According to the AFP (via Breitbart), Obama made the remarks at the White House for Frontiers conference. KDKA-TV described the conference as a “showcase for future innovation.” However, when it came to journalism, President Obama seemed to prefer the pre-digital days when three or four mostly liberal sources gave you your information and you liked it, goshdarnit.
“We are going to have to rebuild within this wild-wild-west-of-information flow some sort of curating function that people agree to,” Obama told the audience.
I’d like to here point out that said curating function already exists — people see news, research it independently, decide on its veracity and whether the viewpoints expressed work for them, and then vote with their clicks on whether or not they like something.
The curating function Obama seems to be talking about, however, is more of a gatekeeping by cultural elites.
“There has to be, I think, some sort of way in which we can sort through information that passes some basic truthiness tests and those that we have to discard, because they just don’t have any basis in anything that’s actually happening in the world,” Obama said.

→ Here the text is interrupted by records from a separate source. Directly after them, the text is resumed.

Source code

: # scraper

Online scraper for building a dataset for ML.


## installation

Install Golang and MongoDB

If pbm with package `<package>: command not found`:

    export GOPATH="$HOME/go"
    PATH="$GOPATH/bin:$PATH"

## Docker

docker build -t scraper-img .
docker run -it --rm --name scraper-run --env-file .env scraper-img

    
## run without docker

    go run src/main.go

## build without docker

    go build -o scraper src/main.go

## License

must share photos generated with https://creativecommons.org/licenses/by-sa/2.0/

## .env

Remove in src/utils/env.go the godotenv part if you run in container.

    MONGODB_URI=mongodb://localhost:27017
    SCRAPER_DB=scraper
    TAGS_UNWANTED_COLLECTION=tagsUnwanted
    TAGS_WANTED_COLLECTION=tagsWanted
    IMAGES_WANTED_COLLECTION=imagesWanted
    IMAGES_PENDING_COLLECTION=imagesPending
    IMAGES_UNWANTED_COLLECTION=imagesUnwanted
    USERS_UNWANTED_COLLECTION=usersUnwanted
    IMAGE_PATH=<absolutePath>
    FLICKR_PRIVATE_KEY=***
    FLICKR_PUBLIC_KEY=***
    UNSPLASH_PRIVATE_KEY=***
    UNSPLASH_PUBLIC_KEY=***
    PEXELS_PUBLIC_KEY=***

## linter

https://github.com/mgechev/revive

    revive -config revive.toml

Here, I’m not entirely certain Obama is talking about The Onion. When it comes to news sources that “don’t have any basis in anything that’s actually happening in the world,” what he’s talking about is the ones he can’t influence.

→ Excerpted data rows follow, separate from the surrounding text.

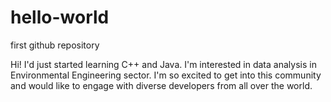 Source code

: # hello-world
first github repository

Hi! I'd just started learning C++ and Java. 
I'm interested in data analysis in Environmental Engineering sector. 
I'm so excited to get into this community and would like to engage with diverse developers from all over the world.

You know, news sources unlike CNBC, where one of the anchors was recently discovered to have supported an Obama nominee after an email from someone connected to the administration saying that “any American should be glad that the President picked someone so competent to head such a critically important agency.”
Obama tried to put a fig leaf over the controversial nature of his remarks by insisting that he wasn’t discussing censorship.

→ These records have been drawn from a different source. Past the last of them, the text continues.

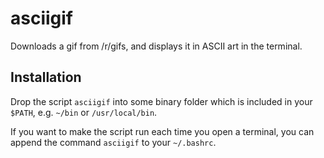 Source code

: # asciigif
Downloads a gif from /r/gifs, and displays it in ASCII art in the terminal.

## Installation

Drop the script `asciigif` into some binary folder which is included in your `$PATH`, e.g. `~/bin` or `/usr/local/bin`.

If you want to make the script run each time you open a terminal, you can append the command `asciigif` to your `~/.bashrc`.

“That is hard to do, but I think it’s going to be necessary, it’s going to be possible,” he said. “The answer is obviously not censorship, but it’s creating places where people can say ‘this is reliable’ and I’m still able to argue safely about facts and what we should do about it.”
Isaac Babel — a brilliant Soviet writer who was imprisoned and killed by the government when his brutal, hyperkinetic, modernist style was deemed counterrevolutionary by Stalin’s regime — long tried to balance his artistic freedom with his freedom to stay the heck out of the gulag. As such, when he wrote or appeared in public, he often made veiled statements that didn’t criticize the socialist regime on face — but which, upon closer examination, offered a brutal critique of its censorship.
During a 1934 speech at the International Writers Conference in Moscow, Babel insisted — with a certain wryness — that there was no censorship for writers in the Soviet Union.
“The only freedom taken away,” Babel dourly remarked, “is the freedom to write badly.”
I am not suggesting that the president is an heir to the mantle of Stalin, or even anything more than the most distant of ideological relatives. However, what he proposed in Pittsburgh had the same lurking sinisterness behind it, albeit with more sunshine and, perhaps, good intentions.
He doesn’t want to censor anyone, he says. He just wants someone who will tell you what’s good and what’s bad — preferably confirming his worldview, of course.
What the president wants to take away, in other words, is “the freedom to write badly.” That ought to scare every American.